There is a fascination around Tudor and Stuart education which had led to a wide array of debates about education. These debates have included some historians being impressed by the way in which Tudor and Stuart education and literacy expanded due to the number of schools which were built but also the expansion of educational opportunities which led to schooling being more accessible to those lower in society.
These historians which I named included the likes of R.D.Attick who suggests that ‘that Tudor and Stuart eras the ability to read was more democratically distributed among the English people than it would gain be until at least the end of the eighteenth century’. Other historians also include W.A.L. Vincent with reference to schools and grammar schools who proposes that ‘the first sixty years of the sixteenth century was a period what he grammar schools of England and Wales flourished, and when the education of the sort propriety of the university was an available vaible to all who wished to await themselves’ These are some incredibly bold claims suggesting that education was available to the majority of society, no matter their social position, it was whether they truly wanted education themselves enough . These issues are further supported by.
Jordan who claims that a ‘a widespread and well-endowed system of education had been created within the reach of any poor and able boy who thirsted for knowledge and who aspired to escape the grip of poverty’ Although some of these statements may be slightly exaggerating how widespread educational opportunities were. Yet, there was a wide range of opportunities to those from the poorest in society to those at the very top of society. Education was more widely available than the common narrative of Tudor education would allow one first to believe. Lawrence Stone has even suggested that this was a period of ‘educational revolution’ with the increase in teachers, schools and students and the overall competency in teachers.
There may very well be an expansion and some sort of educational revolution. I will be trying to find the link between education and literacy and whether he common narrative that compete education was only available to those in a certain part of society or whether the narrative that education was for a select few is in fact true. The study of illiteracy portrays shifts in educational opportunities which have so far received little attention. Evidence coming from court depositions, which is one of the ways to gain literacy rates from the Tudor period, suggests that decade by decade there were changes in literacy rates in quite volatile manners.
Opposing the common narrative that literacy was relatively stable, in being relatively low. The correlation between literacy and education will be discussed further in this dissertation. Yet, the very fact that there were improvements and declines in literacy conveys to historians the changes within education. The correlation between Education and literacy is clear. Using the modern context, the most common reflection of Literacy is Education.
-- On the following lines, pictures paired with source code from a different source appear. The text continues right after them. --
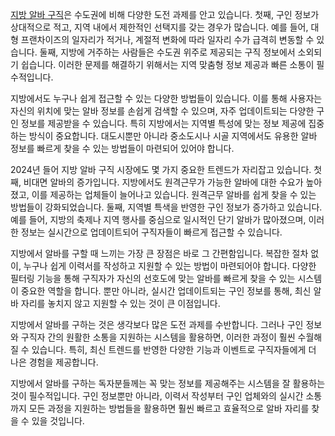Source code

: <p><a href="https://ezalba.com/">지방 알바 구직</a>은 수도권에 비해 다양한 도전 과제를 안고 있습니다. 첫째, 구인 정보가 상대적으로 적고, 지역 내에서 제한적인 선택지를 갖는 경우가 많습니다. 예를 들어, 대형 프랜차이즈의 일자리가 적거나, 계절적 변화에 따라 일자리 수가 급격히 변동할 수 있습니다. 둘째, 지방에 거주하는 사람들은 수도권 위주로 제공되는 구직 정보에서 소외되기 쉽습니다. 이러한 문제를 해결하기 위해서는 지역 맞춤형 정보 제공과 빠른 소통이 필수적입니다.</p>
<p>지방에서도 누구나 쉽게 접근할 수 있는 다양한 방법들이 있습니다. 이를 통해 사용자는 자신의 위치에 맞는 알바 정보를 손쉽게 검색할 수 있으며, 자주 업데이트되는 다양한 구인 정보를 제공받을 수 있습니다. 특히 지방에서는 지역별 특성에 맞는 정보 제공에 집중하는 방식이 중요합니다. 대도시뿐만 아니라 중소도시나 시골 지역에서도 유용한 알바 정보를 빠르게 찾을 수 있는 방법들이 마련되어 있어야 합니다.</p>
<p>2024년 들어 지방 알바 구직 시장에도 몇 가지 중요한 트렌드가 자리잡고 있습니다. 첫째, 비대면 알바의 증가입니다. 지방에서도 원격근무가 가능한 알바에 대한 수요가 높아졌고, 이를 제공하는 업체들이 늘어나고 있습니다. 원격근무 알바를 쉽게 찾을 수 있는 방법들이 강화되었습니다. 둘째, 지역별 특색을 반영한 구인 정보가 증가하고 있습니다. 예를 들어, 지방의 축제나 지역 행사를 중심으로 일시적인 단기 알바가 많아졌으며, 이러한 정보는 실시간으로 업데이트되어 구직자들이 빠르게 접근할 수 있습니다.</p>
<p>지방에서 알바를 구할 때 느끼는 가장 큰 장점은 바로 그 간편함입니다. 복잡한 절차 없이, 누구나 쉽게 이력서를 작성하고 지원할 수 있는 방법이 마련되어야 합니다. 다양한 필터링 기능을 통해 구직자가 자신의 선호도에 맞는 알바를 빠르게 찾을 수 있는 시스템이 중요한 역할을 합니다. 뿐만 아니라, 실시간 업데이트되는 구인 정보를 통해, 최신 알바 자리를 놓치지 않고 지원할 수 있는 것이 큰 이점입니다.</p>
<p>지방에서 알바를 구하는 것은 생각보다 많은 도전 과제를 수반합니다. 그러나 구인 정보와 구직자 간의 원활한 소통을 지원하는 시스템을 활용하면, 이러한 과정이 훨씬 수월해질 수 있습니다. 특히, 최신 트렌드를 반영한 다양한 기능과 이벤트로 구직자들에게 더 나은 경험을 제공합니다.</p>
<p>지방에서 알바를 구하는 독자분들께는 꼭 맞는 정보를 제공해주는 시스템을 잘 활용하는 것이 필수적입니다. 구인 정보뿐만 아니라, 이력서 작성부터 구인 업체와의 실시간 소통까지 모든 과정을 지원하는 방법들을 활용하면 훨씬 빠르고 효율적으로 알바 자리를 찾을 수 있을 것입니다.</p>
Although this is hard to translate to a case over five hundred years ago it conveys the importance which education had and still does on literacy. Nevertheless, there are external factors which can also impact literacy rates, such as the political climate, the social impacts or the Tudor government’s willingness to spend on schooling. This conveys to historians that the once thought narrative that illiteracy was spread throughout the country is disputed by various suggestions by estimations of literacy rates and other court depositions. Although the validity of some of these primary sources can be questioned to a certain extent, they offer some sort of insight into what is predicted to be the educational opportunities during the Tudor period.